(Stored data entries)
--------------------------------------------------

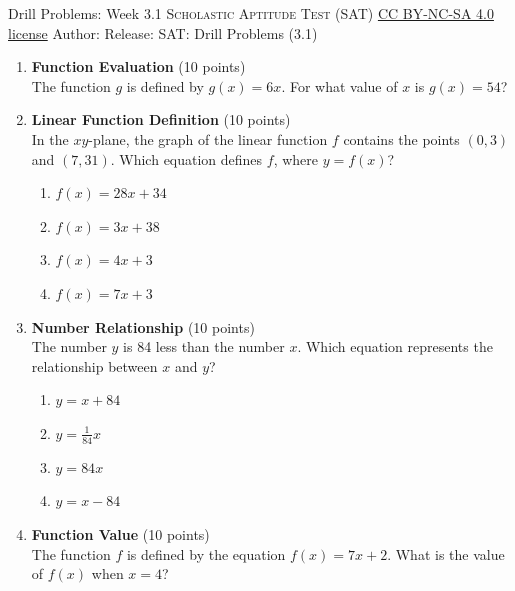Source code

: \newpage\handout
{Drill Problems: Week 3.1}
{\textsc{Scholastic Aptitude Test (SAT)}}
{\href{https://creativecommons.org/licenses/by-nc-sa/4.0/}{CC BY-NC-SA 4.0 license}}
{Author: \BookAuthor}{Release: \generatedOn}
{SAT: Drill Problems (3.1)}


\begin{enumerate}
  \item \textbf{Function Evaluation} (10 points)\\
  The function $g$ is defined by $g(x)=6x$. For what value of $x$ is $g(x)=54$?
  \begin{subanswer}
  \end{subanswer}

  \item \textbf{Linear Function Definition} (10 points)\\
  In the $xy$-plane, the graph of the linear function $f$ contains the points $(0,3)$ and $(7,31)$. Which equation defines $f$, where $y=f(x)$?\\
  \begin{enumerate}[label=(\Alph*)]
    \item $f(x)=28x+34$
    \item $f(x)=3x+38$
    \item $f(x)=4x+3$
    \item $f(x)=7x+3$
  \end{enumerate}
  \begin{subanswer}
  \end{subanswer}

  \item \textbf{Number Relationship} (10 points)\\
  The number $y$ is 84 less than the number $x$. Which equation represents the relationship between $x$ and $y$?\\
  \begin{enumerate}[label=(\Alph*)]
    \item $y=x+84$
    \item $y=\frac{1}{84}x$
    \item $y=84x$
    \item $y=x-84$
  \end{enumerate}
  \begin{subanswer}
  \end{subanswer}

  \item \textbf{Function Value} (10 points)\\
  The function $f$ is defined by the equation $f(x)=7x+2$. What is the value of $f(x)$ when $x=4$?
  \begin{subanswer}
  \end{subanswer}




\end{enumerate}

--------------------------------------------------

=== What is being asked ===
Gather all lines of the records that include the word "Which".

=== Exercise result ===
  In the $xy$-plane, the graph of the linear function $f$ contains the points $(0,3)$ and $(7,31)$. Which equation defines $f$, where $y=f(x)$?\\
  The number $y$ is 84 less than the number $x$. Which equation represents the relationship between $x$ and $y$?\\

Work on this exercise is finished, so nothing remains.